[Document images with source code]
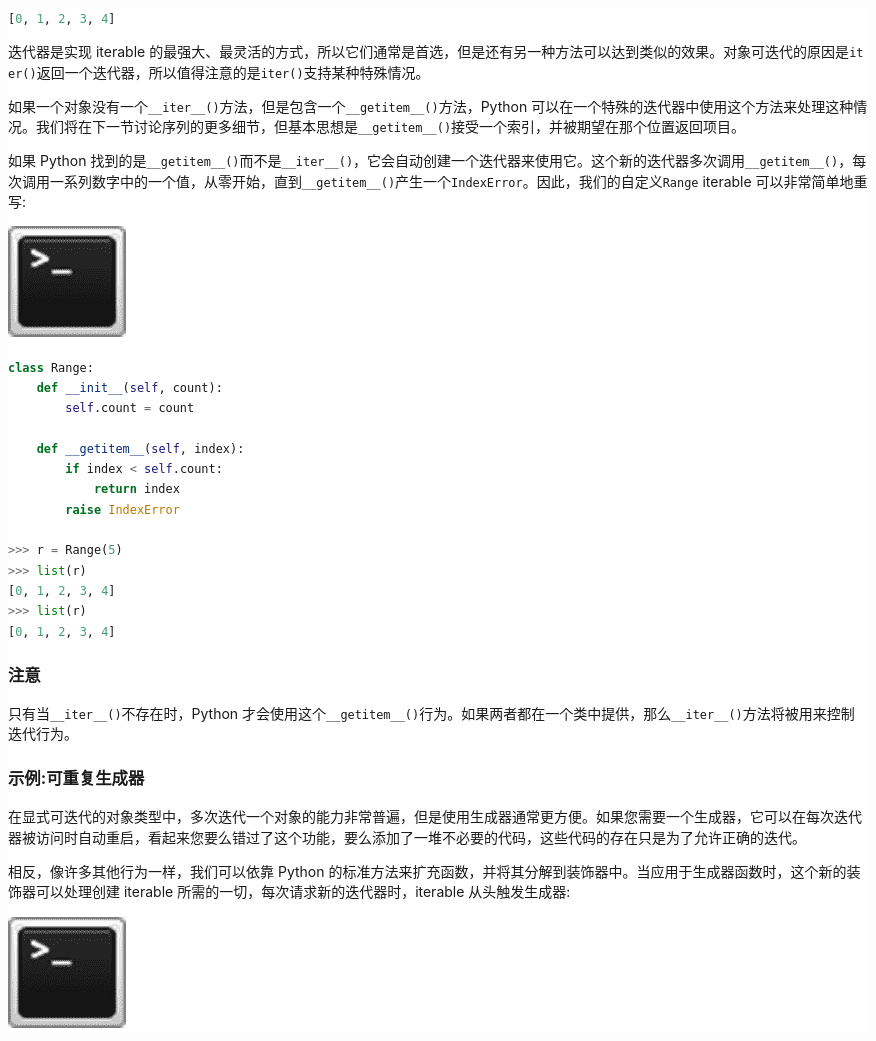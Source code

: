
 ```py
[0, 1, 2, 3, 4]

```

迭代器是实现 iterable 的最强大、最灵活的方式，所以它们通常是首选，但是还有另一种方法可以达到类似的效果。对象可迭代的原因是`iter()`返回一个迭代器，所以值得注意的是`iter()`支持某种特殊情况。

如果一个对象没有一个`__iter__()`方法，但是包含一个`__getitem__()`方法，Python 可以在一个特殊的迭代器中使用这个方法来处理这种情况。我们将在下一节讨论序列的更多细节，但基本思想是`__getitem__()`接受一个索引，并被期望在那个位置返回项目。

如果 Python 找到的是`__getitem__()`而不是`__iter__()`，它会自动创建一个迭代器来使用它。这个新的迭代器多次调用`__getitem__()`，每次调用一系列数字中的一个值，从零开始，直到`__getitem__()`产生一个`IndexError`。因此，我们的自定义`Range` iterable 可以非常简单地重写:

![img/330715_3_En_5_Figu_HTML.jpg](img/330715_3_En_5_Figu_HTML.jpg)

```py
class Range:
    def __init__(self, count):
        self.count = count

    def __getitem__(self, index):
        if index < self.count:
            return index
        raise IndexError

>>> r = Range(5)
>>> list(r)
[0, 1, 2, 3, 4]
>>> list(r)
[0, 1, 2, 3, 4]

```

### 注意

只有当`__iter__()`不存在时，Python 才会使用这个`__getitem__()`行为。如果两者都在一个类中提供，那么`__iter__()`方法将被用来控制迭代行为。

### 示例:可重复生成器

在显式可迭代的对象类型中，多次迭代一个对象的能力非常普遍，但是使用生成器通常更方便。如果您需要一个生成器，它可以在每次迭代器被访问时自动重启，看起来您要么错过了这个功能，要么添加了一堆不必要的代码，这些代码的存在只是为了允许正确的迭代。

相反，像许多其他行为一样，我们可以依靠 Python 的标准方法来扩充函数，并将其分解到装饰器中。当应用于生成器函数时，这个新的装饰器可以处理创建 iterable 所需的一切，每次请求新的迭代器时，iterable 从头触发生成器:

![img/330715_3_En_5_Figv_HTML.jpg](img/330715_3_En_5_Figv_HTML.jpg)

• _What to work on_
Among the entries above, identify all lines with "iterable" and copy them.

• _Written solution_
迭代器是实现 iterable 的最强大、最灵活的方式，所以它们通常是首选，但是还有另一种方法可以达到类似的效果。对象可迭代的原因是`iter()`返回一个迭代器，所以值得注意的是`iter()`支持某种特殊情况。
如果 Python 找到的是`__getitem__()`而不是`__iter__()`，它会自动创建一个迭代器来使用它。这个新的迭代器多次调用`__getitem__()`，每次调用一系列数字中的一个值，从零开始，直到`__getitem__()`产生一个`IndexError`。因此，我们的自定义`Range` iterable 可以非常简单地重写:
相反，像许多其他行为一样，我们可以依靠 Python 的标准方法来扩充函数，并将其分解到装饰器中。当应用于生成器函数时，这个新的装饰器可以处理创建 iterable 所需的一切，每次请求新的迭代器时，iterable 从头触发生成器:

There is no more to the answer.